There was only ever one customer who frequented the ‘snug’ to drink in. That customer, the one whose domain it was, was one Mr Clarke, a director of Watney’s brewery. The Bricklayers Arms was a Watney’s house. This man was probably in his late fifties, although, in truth it was difficult to tell. His nose was his distinguishing feature. It was an uncommonly large snotter, all pock marked, each crater supporting a worthwhile blackhead and both astoundingly and dazzlingly crimson. The fact that he was bald as a coot, of slight build and dressed in smart suits was easy to overlook simply because of his amazing beak. I found it most difficult not to gawp at this facial appendage when serving him I can tell you!

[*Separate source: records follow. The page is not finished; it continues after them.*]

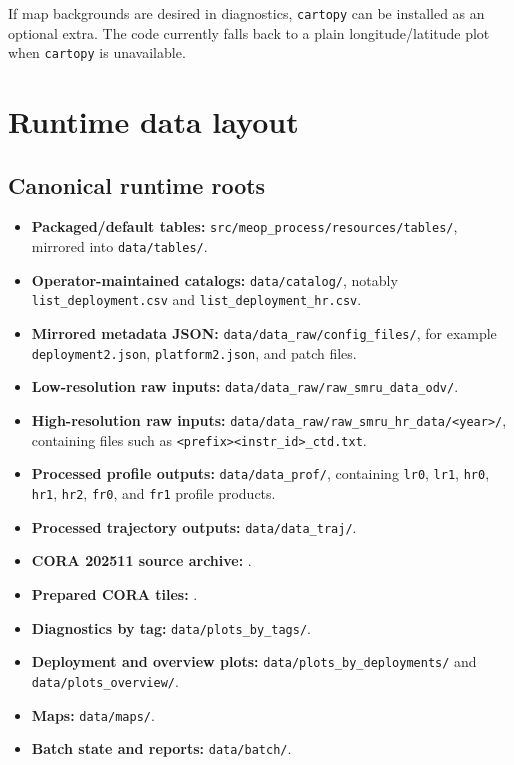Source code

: \documentclass[11pt,a4paper]{article}
\newcommand{\pkg}[1]{\texttt{#1}}
\begin{document}
If map backgrounds are desired in diagnostics, \pkg{cartopy} can be installed as an optional extra. The code currently falls back to a plain longitude/latitude plot when \pkg{cartopy} is unavailable.

\section{Runtime data layout}

\subsection{Canonical runtime roots}

\begin{itemize}[leftmargin=1.5em]
  \item \textbf{Packaged/default tables:} \pkg{src/meop\_process/resources/tables/}, mirrored into \pkg{data/tables/}.
  \item \textbf{Operator-maintained catalogs:} \pkg{data/catalog/}, notably \pkg{list\_deployment.csv} and \pkg{list\_deployment\_hr.csv}.
  \item \textbf{Mirrored metadata JSON:} \pkg{data/data\_raw/config\_files/}, for example \pkg{deployment2.json}, \pkg{platform2.json}, and patch files.
  \item \textbf{Low-resolution raw inputs:} \pkg{data/data\_raw/raw\_smru\_data\_odv/}.
  \item \textbf{High-resolution raw inputs:} \pkg{data/data\_raw/raw\_smru\_hr\_data/<year>/}, containing files such as \pkg{<prefix><instr\_id>\_ctd.txt}.
  \item \textbf{Processed profile outputs:} \pkg{data/data\_prof/}, containing \pkg{lr0}, \pkg{lr1}, \pkg{hr0}, \pkg{hr1}, \pkg{hr2}, \pkg{fr0}, and \pkg{fr1} profile products.
  \item \textbf{Processed trajectory outputs:} \pkg{data/data\_traj/}.
  \item \textbf{CORA 202511 source archive:} .
  \item \textbf{Prepared CORA tiles:} .
  \item \textbf{Diagnostics by tag:} \pkg{data/plots\_by\_tags/}.
  \item \textbf{Deployment and overview plots:} \pkg{data/plots\_by\_deployments/} and \pkg{data/plots\_overview/}.
  \item \textbf{Maps:} \pkg{data/maps/}.
  \item \textbf{Batch state and reports:} \pkg{data/batch/}.
\end{itemize}
\end{document}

‘Charlie the Bastard’ fat bastard landlord used to tell anyone else who dared enter the snug, albeit to have a quiet drink or even get some take home booze to “fuck off”. The snug, you see, was where Mr Clarke drank, and Mr Clarke liked to drink alone. The very private person who was Mr Clarke spent each and every evening in the ‘snug’ on his way home from work at said brewery. The reason for Charlie being ever so protective of his only ‘snug’ client was that old ‘Clarkey’ spent a small fortune every week. His chosen tipple was a drink named Export Gold which was sold in a small bottle known as a ‘nip’ – although, a little confused, I once checked the bottle and found that it was actually a third of a pint. Export Gold was a barley wine and just about as strong as fermented alcohol could get – advertised as “Strong as a double scotch, less than half the price.” The one time I took a sip it tasted akin to what I imagine sickly sweet nail varnish would be like. I hazarded a guess that you could get off just sniffing it yet when I attempt to prove the point the wretched pong almost made me throw up.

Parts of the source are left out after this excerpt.